Start of Block
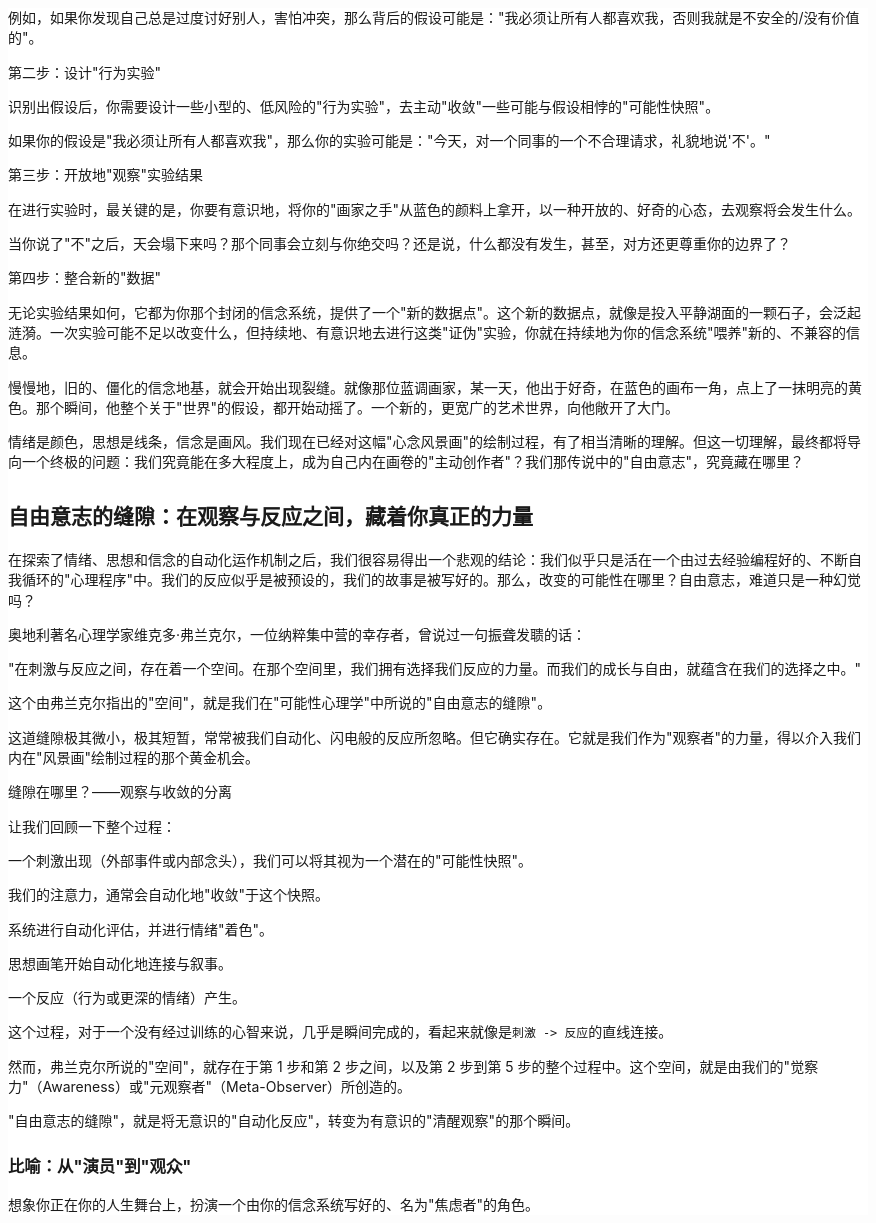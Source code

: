 例如，如果你发现自己总是过度讨好别人，害怕冲突，那么背后的假设可能是："我必须让所有人都喜欢我，否则我就是不安全的/没有价值的"。

第二步：设计"行为实验"

识别出假设后，你需要设计一些小型的、低风险的"行为实验"，去主动"收敛"一些可能与假设相悖的"可能性快照"。

如果你的假设是"我必须让所有人都喜欢我"，那么你的实验可能是："今天，对一个同事的一个不合理请求，礼貌地说'不'。"

第三步：开放地"观察"实验结果

在进行实验时，最关键的是，你要有意识地，将你的"画家之手"从蓝色的颜料上拿开，以一种开放的、好奇的心态，去观察将会发生什么。

当你说了"不"之后，天会塌下来吗？那个同事会立刻与你绝交吗？还是说，什么都没有发生，甚至，对方还更尊重你的边界了？

第四步：整合新的"数据"

无论实验结果如何，它都为你那个封闭的信念系统，提供了一个"新的数据点"。这个新的数据点，就像是投入平静湖面的一颗石子，会泛起涟漪。一次实验可能不足以改变什么，但持续地、有意识地去进行这类"证伪"实验，你就在持续地为你的信念系统"喂养"新的、不兼容的信息。

慢慢地，旧的、僵化的信念地基，就会开始出现裂缝。就像那位蓝调画家，某一天，他出于好奇，在蓝色的画布一角，点上了一抹明亮的黄色。那个瞬间，他整个关于"世界"的假设，都开始动摇了。一个新的，更宽广的艺术世界，向他敞开了大门。

情绪是颜色，思想是线条，信念是画风。我们现在已经对这幅"心念风景画"的绘制过程，有了相当清晰的理解。但这一切理解，最终都将导向一个终极的问题：我们究竟能在多大程度上，成为自己内在画卷的"主动创作者"？我们那传说中的"自由意志"，究竟藏在哪里？

## 自由意志的缝隙：在观察与反应之间，藏着你真正的力量

在探索了情绪、思想和信念的自动化运作机制之后，我们很容易得出一个悲观的结论：我们似乎只是活在一个由过去经验编程好的、不断自我循环的"心理程序"中。我们的反应似乎是被预设的，我们的故事是被写好的。那么，改变的可能性在哪里？自由意志，难道只是一种幻觉吗？

奥地利著名心理学家维克多·弗兰克尔，一位纳粹集中营的幸存者，曾说过一句振聋发聩的话：

"在刺激与反应之间，存在着一个空间。在那个空间里，我们拥有选择我们反应的力量。而我们的成长与自由，就蕴含在我们的选择之中。"

这个由弗兰克尔指出的"空间"，就是我们在"可能性心理学"中所说的"自由意志的缝隙"。

这道缝隙极其微小，极其短暂，常常被我们自动化、闪电般的反应所忽略。但它确实存在。它就是我们作为"观察者"的力量，得以介入我们内在"风景画"绘制过程的那个黄金机会。

缝隙在哪里？——观察与收敛的分离

让我们回顾一下整个过程：

一个刺激出现（外部事件或内部念头），我们可以将其视为一个潜在的"可能性快照"。

我们的注意力，通常会自动化地"收敛"于这个快照。

系统进行自动化评估，并进行情绪"着色"。

思想画笔开始自动化地连接与叙事。

一个反应（行为或更深的情绪）产生。

这个过程，对于一个没有经过训练的心智来说，几乎是瞬间完成的，看起来就像是`刺激 -> 反应`的直线连接。

然而，弗兰克尔所说的"空间"，就存在于第 1 步和第 2 步之间，以及第 2 步到第 5 步的整个过程中。这个空间，就是由我们的"觉察力"（Awareness）或"元观察者"（Meta-Observer）所创造的。

"自由意志的缝隙"，就是将无意识的"自动化反应"，转变为有意识的"清醒观察"的那个瞬间。

### 比喻：从"演员"到"观众"

想象你正在你的人生舞台上，扮演一个由你的信念系统写好的、名为"焦虑者"的角色。
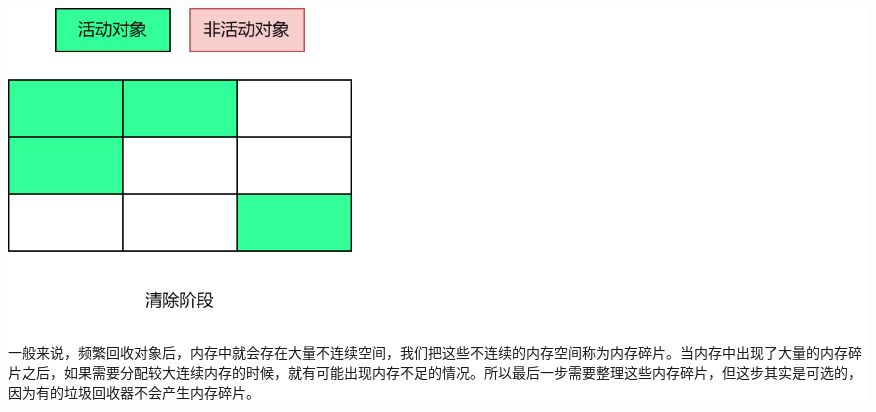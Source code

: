 <img src="../../../assets/image/frontend/browser/004/sweeping.png" width="40%"/>

一般来说，频繁回收对象后，内存中就会存在大量不连续空间，我们把这些不连续的内存空间称为内存碎片。当内存中出现了大量的内存碎片之后，如果需要分配较大连续内存的时候，就有可能出现内存不足的情况。所以最后一步需要整理这些内存碎片，但这步其实是可选的，因为有的垃圾回收器不会产生内存碎片。
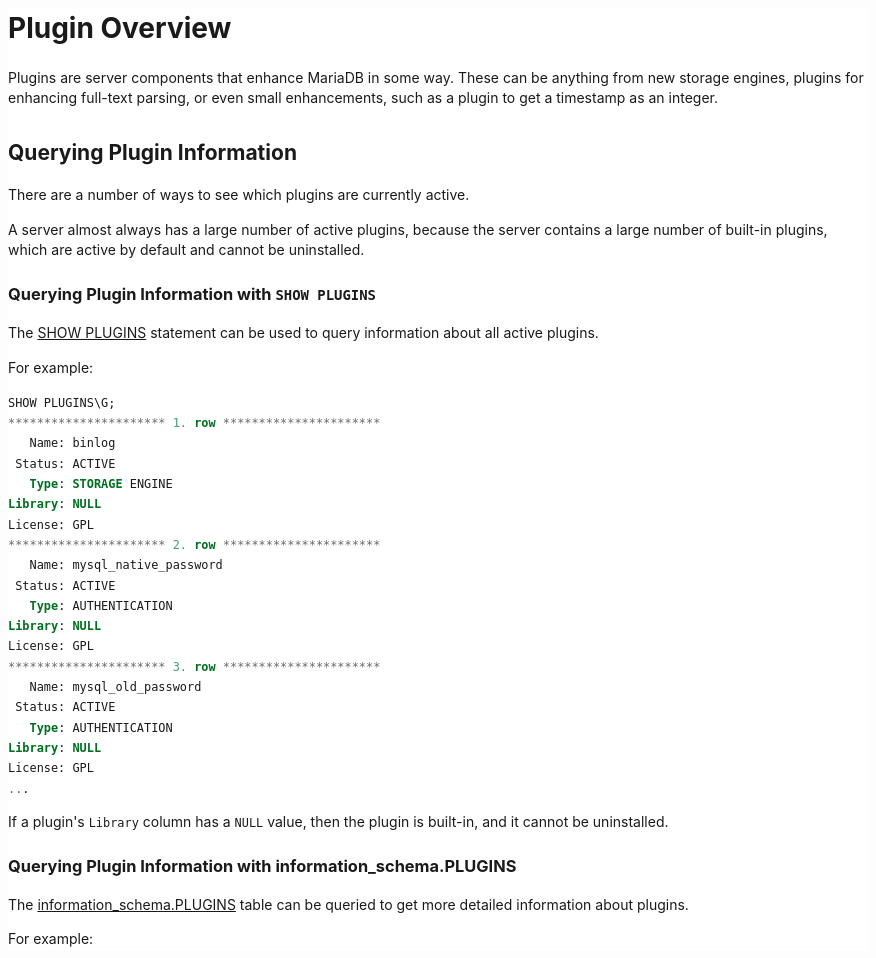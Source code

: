 # Plugin Overview

Plugins are server components that enhance MariaDB in some way. These can be anything from new storage engines, plugins for enhancing full-text parsing, or even small enhancements, such as a plugin to get a timestamp as an integer.

## Querying Plugin Information

There are a number of ways to see which plugins are currently active.

A server almost always has a large number of active plugins, because the server contains a large number of built-in plugins, which are active by default and cannot be uninstalled.

### Querying Plugin Information with `SHOW PLUGINS`

The [SHOW PLUGINS](/sql-statements-structure/sql-statements/administrative-sql-statements/show/show-plugins/) statement can be used to query information about all active plugins.

For example:

```sql
SHOW PLUGINS\G;
********************** 1. row **********************
   Name: binlog
 Status: ACTIVE
   Type: STORAGE ENGINE
Library: NULL
License: GPL
********************** 2. row **********************
   Name: mysql_native_password
 Status: ACTIVE
   Type: AUTHENTICATION
Library: NULL
License: GPL
********************** 3. row **********************
   Name: mysql_old_password
 Status: ACTIVE
   Type: AUTHENTICATION
Library: NULL
License: GPL
...
```

If a plugin's `Library` column has a `NULL` value, then the plugin is built-in, and it cannot be uninstalled.

### Querying Plugin Information with information_schema.PLUGINS

The [information_schema.PLUGINS](/kb/en/information_schemaplugins-table/) table can be queried to get more detailed information about plugins.

For example:

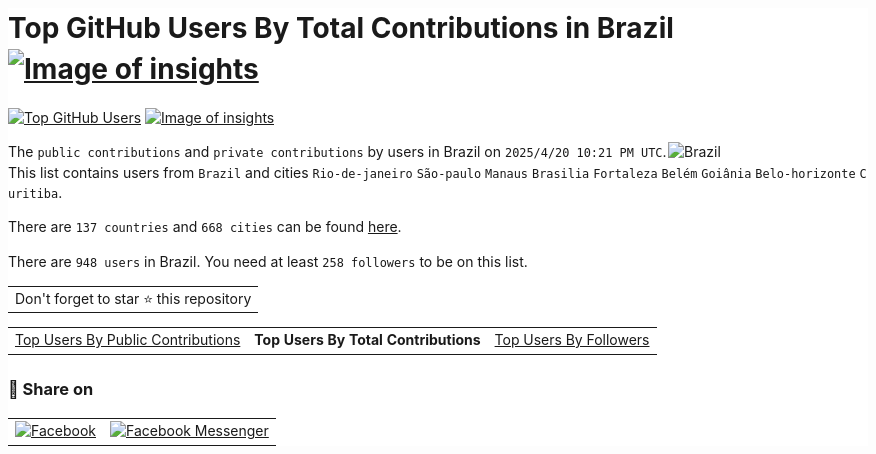 # Top GitHub Users By Total Contributions in Brazil [<img alt="Image of insights" src="https://github.com/gayanvoice/insights/blob/master/graph/373383893/small/week.png" height="24">](https://github.com/gayanvoice/insights/blob/master/readme/373383893/week.md)
[![Top GitHub Users](https://github.com/gayanvoice/top-github-users/actions/workflows/action.yml/badge.svg)](https://github.com/gayanvoice/top-github-users/actions/workflows/action.yml) [![Image of insights](https://github.com/gayanvoice/insights/blob/master/svg/373383893/badge.svg)](https://github.com/gayanvoice/insights/blob/master/readme/373383893/week.md)

<a href="https://gayanvoice.github.io/top-github-users/index.html">
	<img align="right" width="200" src="https://upload.wikimedia.org/wikipedia/en/0/05/Flag_of_Brazil.svg" alt="Brazil">
</a>

The `public contributions` and `private contributions` by users in Brazil on `2025/4/20 10:21 PM UTC`. This list contains users from `Brazil` and cities `Rio-de-janeiro` `São-paulo` `Manaus` `Brasilia` `Fortaleza` `Belém` `Goiânia` `Belo-horizonte` `Curitiba`.

There are `137 countries` and `668 cities` can be found [here](https://github.com/Zaid-maker/top-github-users-list).

There are `948 users`  in Brazil. You need at least `258 followers` to be on this list.

<table>
	<tr>
		<td>
			Don't forget to star ⭐ this repository
		</td>
	</tr>
</table>

<table>
	<tr>
		<td>
			<a href="https://github.com/Zaid-maker/top-github-users-list/blob/main/markdown/public_contributions/brazil.md">Top Users By Public Contributions</a>
		</td>
		<td>
			<strong>Top Users By Total Contributions</strong>
		</td>
		<td>
			<a href="https://github.com/Zaid-maker/top-github-users-list/blob/main/markdown/followers/brazil.md">Top Users By Followers</a>
		</td>
	</tr>
</table>

### 🚀 Share on

<table>
	<tr>
		<td>
			<a href="https://web.facebook.com/sharer.php?t=Top%20GitHub%20Users%20By%20Total%20Contributions%20in%20Brazil&u=https://github.com/Zaid-maker/top-github-users-list/blob/main/markdown/total_contributions/brazil.md&_rdc=1&_rdr">
				<img src="https://github.com/gayanvoice/github-active-users-monitor/raw/master/public/images/icons/facebook.svg" height="48" width="48" alt="Facebook"/>
			</a>
		</td>
		<td>
			<a href="https://www.facebook.com/dialog/send?link=https://github.com/Zaid-maker/top-github-users-list/blob/main/markdown/total_contributions/brazil.md&app_id=291494419107518&redirect_uri=https://github.com/Zaid-maker/top-github-users-list/blob/main/markdown/total_contributions/brazil.md">
				<img src="https://github.com/gayanvoice/github-active-users-monitor/raw/master/public/images/icons/facebook_messenger.svg" height="48" width="48" alt="Facebook Messenger"/>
End of Block
Above are the records; copy each line from them that includes the string "followers".

There are `948 users`  in Brazil. You need at least `258 followers` to be on this list.
			<a href="https://github.com/Zaid-maker/top-github-users-list/blob/main/markdown/followers/brazil.md">Top Users By Followers</a>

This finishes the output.